***** Entries shown
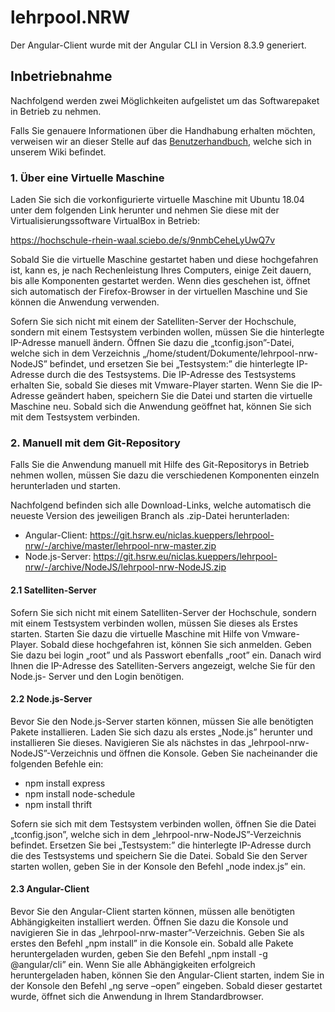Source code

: # lehrpool.NRW

Der Angular-Client wurde mit der Angular CLI in Version 8.3.9 generiert.

## Inbetriebnahme

Nachfolgend werden zwei Möglichkeiten aufgelistet um das Softwarepaket in Betrieb zu nehmen.

Falls Sie genauere Informationen über die Handhabung erhalten möchten, verweisen wir an dieser Stelle auf das [Benutzerhandbuch](https://git.hsrw.eu/niclas.kueppers/lehrpool-nrw/raw/master/Docs/Benutzerhandbuch.pdf), welche sich in unserem Wiki befindet.

### 1. Über eine Virtuelle Maschine
Laden Sie sich die vorkonfigurierte virtuelle Maschine mit Ubuntu 18.04 unter dem folgenden Link herunter und nehmen Sie diese mit der Virtualisierungssoftware VirtualBox in Betrieb: 

https://hochschule-rhein-waal.sciebo.de/s/9nmbCeheLyUwQ7v

Sobald Sie die virtuelle Maschine gestartet haben und diese hochgefahren ist, kann es, je nach Rechenleistung
Ihres Computers, einige Zeit dauern, bis alle Komponenten gestartet werden. Wenn dies
geschehen ist, öffnet sich automatisch der Firefox-Browser in der virtuellen Maschine und Sie können
die Anwendung verwenden.

Sofern Sie sich nicht mit einem der Satelliten-Server der Hochschule, sondern mit einem Testsystem
verbinden wollen, müssen Sie die hinterlegte IP-Adresse manuell ändern. Öffnen Sie dazu
die „tconfig.json”-Datei, welche sich in dem Verzeichnis „/home/student/Dokumente/lehrpool-nrw-
NodeJS” befindet, und ersetzen Sie bei „Testsystem:” die hinterlegte IP-Adresse durch die des Testsystems.
Die IP-Adresse des Testsystems erhalten Sie, sobald Sie dieses mit Vmware-Player starten.
Wenn Sie die IP-Adresse geändert haben, speichern Sie die Datei und starten die virtuelle Maschine
neu. Sobald sich die Anwendung geöffnet hat, können Sie sich mit dem Testsystem verbinden.


### 2. Manuell mit dem Git-Repository
Falls Sie die Anwendung manuell mit Hilfe des Git-Repositorys in Betrieb nehmen wollen, müssen
Sie dazu die verschiedenen Komponenten einzeln herunterladen und starten.

Nachfolgend befinden sich alle Download-Links, welche automatisch die neueste Version des jeweiligen Branch als .zip-Datei herunterladen:
*  Angular-Client: https://git.hsrw.eu/niclas.kueppers/lehrpool-nrw/-/archive/master/lehrpool-nrw-master.zip
*  Node.js-Server: https://git.hsrw.eu/niclas.kueppers/lehrpool-nrw/-/archive/NodeJS/lehrpool-nrw-NodeJS.zip

#### 2.1 Satelliten-Server
Sofern Sie sich nicht mit einem Satelliten-Server der Hochschule, sondern mit einem Testsystem
verbinden wollen, müssen Sie dieses als Erstes starten.
Starten Sie dazu die virtuelle Maschine mit Hilfe von Vmware-Player. Sobald diese hochgefahren
ist, können Sie sich anmelden. Geben Sie dazu bei login „root” und als Passwort ebenfalls „root”
ein. Danach wird Ihnen die IP-Adresse des Satelliten-Servers angezeigt, welche Sie für den Node.js-
Server und den Login benötigen.

#### 2.2 Node.js-Server
Bevor Sie den Node.js-Server starten können, müssen Sie alle benötigten Pakete installieren. Laden Sie
sich dazu als erstes „Node.js” herunter und installieren Sie dieses. Navigieren Sie als nächstes in das
„lehrpool-nrw-NodeJS”-Verzeichnis und öffnen die Konsole. Geben Sie nacheinander die folgenden
Befehle ein:
- npm install express
- npm install node-schedule
- npm install thrift

Sofern sie sich mit dem Testsystem verbinden wollen, öffnen Sie die Datei „tconfig.json”, welche sich
in dem „lehrpool-nrw-NodeJS”-Verzeichnis befindet. Ersetzen Sie bei „Testsystem:” die hinterlegte
IP-Adresse durch die des Testsystems und speichern Sie die Datei.
Sobald Sie den Server starten wollen, geben Sie in der Konsole den Befehl „node index.js” ein.

#### 2.3 Angular-Client
Bevor Sie den Angular-Client starten können, müssen alle benötigten Abhängigkeiten installiert werden.
Öffnen Sie dazu die Konsole und navigieren Sie in das „lehrpool-nrw-master”-Verzeichnis. Geben
Sie als erstes den Befehl „npm install” in die Konsole ein. Sobald alle Pakete heruntergeladen
wurden, geben Sie den Befehl „npm install -g @angular/cli” ein.
Wenn Sie alle Abhängigkeiten erfolgreich heruntergeladen haben, können Sie den Angular-Client
starten, indem Sie in der Konsole den Befehl „ng serve –open” eingeben. Sobald dieser gestartet
wurde, öffnet sich die Anwendung in Ihrem Standardbrowser.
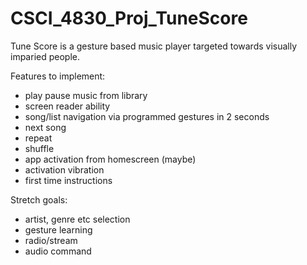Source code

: # CSCI_4830_Proj_TuneScore
Tune Score is a gesture based music player targeted towards visually imparied people.

Features to implement:
 - play pause music from library
 - screen reader ability
 - song/list navigation via programmed gestures in 2 seconds
 - next song
 - repeat
 - shuffle
 - app activation from homescreen (maybe)
 - activation vibration
 - first time instructions
 
Stretch goals:
 - artist, genre etc selection
 - gesture learning
 - radio/stream
 - audio command
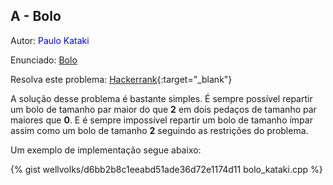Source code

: ## A - Bolo
<div id="bolo"></div>

Autor: <font color = "blue">Paulo Kataki</font>

Enunciado: [Bolo][pa]

Resolva este problema: [Hackerrank][hackerrank-a]{:target="_blank"}

A solução desse problema é bastante simples.
É sempre possível repartir um bolo de tamanho par maior do que <b>2</b> em dois pedaços de tamanho par maiores que <b>0</b>. E é sempre impossível repartir um bolo de tamanho ímpar assim como um bolo de tamanho <b>2</b> seguindo as restrições do problema.

Um exemplo de implementação segue abaixo:

{% gist wellvolks/d6bb2b8c1eeabd51ade36d72e1174d11 bolo_kataki.cpp %}

[pa]:https://github.com/maratonago/maratonago.github.io/raw/master/_includes/pdfs/primeira_comp_inf_ufg/A.pdf
[hackerrank-a]:		https://www.hackerrank.com/contests/ufg-contest-calouros/challenges/bolo-1
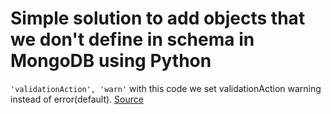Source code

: # Simple solution to add objects that we don't define in schema in MongoDB using Python

`'validationAction', 'warn'`  with this code we set   validationAction warning instead of error(default).
[Source](https://www.mongodb.com/docs/compass/current/validation/#validation-actions-and-levels)
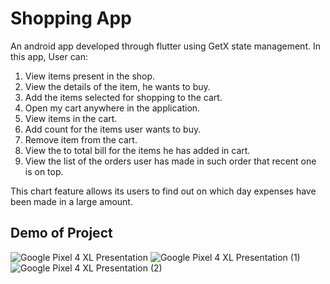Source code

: # Shopping App

An android app developed through flutter using GetX state management. 
In this app, User can:
  1. View items present in the shop. 
  2. View the details of the item, he wants to buy. 
  3. Add the items selected for shopping to the cart.
  4. Open my cart anywhere in the application.
  5. View items in the cart.
  6. Add count for the items user wants to buy.
  7. Remove item from the cart.
  8. View the to total bill for the items he has added in cart.
  9. View the list of the orders user has made in such order that recent one is on top.
  

This chart feature allows its users to find out on which day expenses have been made in
a large amount.


## Demo of Project

![Google Pixel 4 XL Presentation](https://user-images.githubusercontent.com/101866366/186094771-ceb848be-f6dc-4069-9b94-0981bf4758d6.png)
![Google Pixel 4 XL Presentation (1)](https://user-images.githubusercontent.com/101866366/186094794-7fabcd5e-b81d-4b2a-a95e-9b50b7108db9.png)
![Google Pixel 4 XL Presentation (2)](https://user-images.githubusercontent.com/101866366/186094805-53e05a67-f11b-450b-b4ab-b8da6a92abee.png)

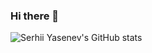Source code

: ### Hi there 👋


![Serhii Yasenev's GitHub stats](https://github-readme-stats.vercel.app/api?username=serhiiyasenev&show_icons=true&theme=radical)

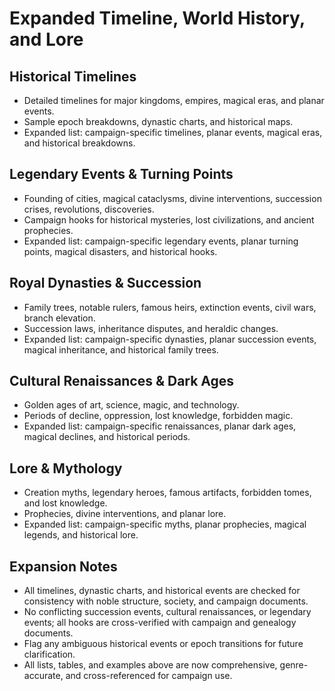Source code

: # Expanded Timeline, World History, and Lore

## Historical Timelines

- Detailed timelines for major kingdoms, empires, magical eras, and planar events.
- Sample epoch breakdowns, dynastic charts, and historical maps.
- Expanded list: campaign-specific timelines, planar events, magical eras, and historical breakdowns.

## Legendary Events & Turning Points

- Founding of cities, magical cataclysms, divine interventions, succession crises, revolutions, discoveries.
- Campaign hooks for historical mysteries, lost civilizations, and ancient prophecies.
- Expanded list: campaign-specific legendary events, planar turning points, magical disasters, and historical hooks.

## Royal Dynasties & Succession

- Family trees, notable rulers, famous heirs, extinction events, civil wars, branch elevation.
- Succession laws, inheritance disputes, and heraldic changes.
- Expanded list: campaign-specific dynasties, planar succession events, magical inheritance, and historical family trees.

## Cultural Renaissances & Dark Ages

- Golden ages of art, science, magic, and technology.
- Periods of decline, oppression, lost knowledge, forbidden magic.
- Expanded list: campaign-specific renaissances, planar dark ages, magical declines, and historical periods.

## Lore & Mythology

- Creation myths, legendary heroes, famous artifacts, forbidden tomes, and lost knowledge.
- Prophecies, divine interventions, and planar lore.
- Expanded list: campaign-specific myths, planar prophecies, magical legends, and historical lore.

## Expansion Notes

- All timelines, dynastic charts, and historical events are checked for consistency with noble structure, society, and campaign documents.
- No conflicting succession events, cultural renaissances, or legendary events; all hooks are cross-verified with campaign and genealogy documents.
- Flag any ambiguous historical events or epoch transitions for future clarification.
- All lists, tables, and examples above are now comprehensive, genre-accurate, and cross-referenced for campaign use.
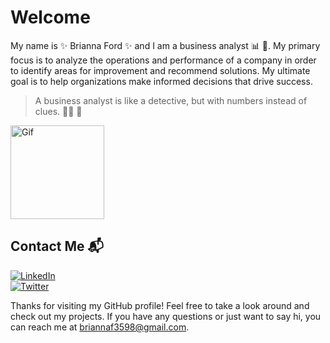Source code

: # Welcome

My name is :sparkles: Brianna Ford :sparkles: and I am a business analyst :bar_chart: :briefcase:. My primary focus is to analyze the operations and performance of a company in order to identify areas for improvement and recommend solutions. My ultimate goal is to help organizations make informed decisions that drive success.

> A business analyst is like a detective, but with numbers instead of clues. :female_detective: :mag_right:

<a href="https://media.giphy.com/media/pjpGMumGzbS5LsaNp3/giphy.gif">
  <img src="LINK_TO_GIF.gif" alt="Gif" width="150" height="150">
</a>

## Contact Me :mailbox_with_mail:
</dt>
<dt>
<a href="https://www.linkedin.com/in/brianna-ford-2b5b5b1b3/">
<img src="https://img.shields.io/badge/LinkedIn-0077B5?style=for-the-badge&logo=linkedin&logoColor=white" alt="LinkedIn" />
   </a>
</dt>
<dt>
<a href="https://twitter.com/briannaford__">
<img src="https://img.shields.io/badge/Twitter-1DA1F2?style=for-the-badge&logo=twitter&logoColor=white" alt="Twitter" />
   </a>
</dt>

Thanks for visiting my GitHub profile! Feel free to take a look around and check out my projects. If you have any questions or just want to say hi, you can reach me at briannaf3598@gmail.com.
**********
Which lines in the entries above contain "instead"? Pull each of them out.

`'validationAction', 'warn'`  with this code we set   validationAction warning instead of error(default).
> A business analyst is like a detective, but with numbers instead of clues. :female_detective: :mag_right:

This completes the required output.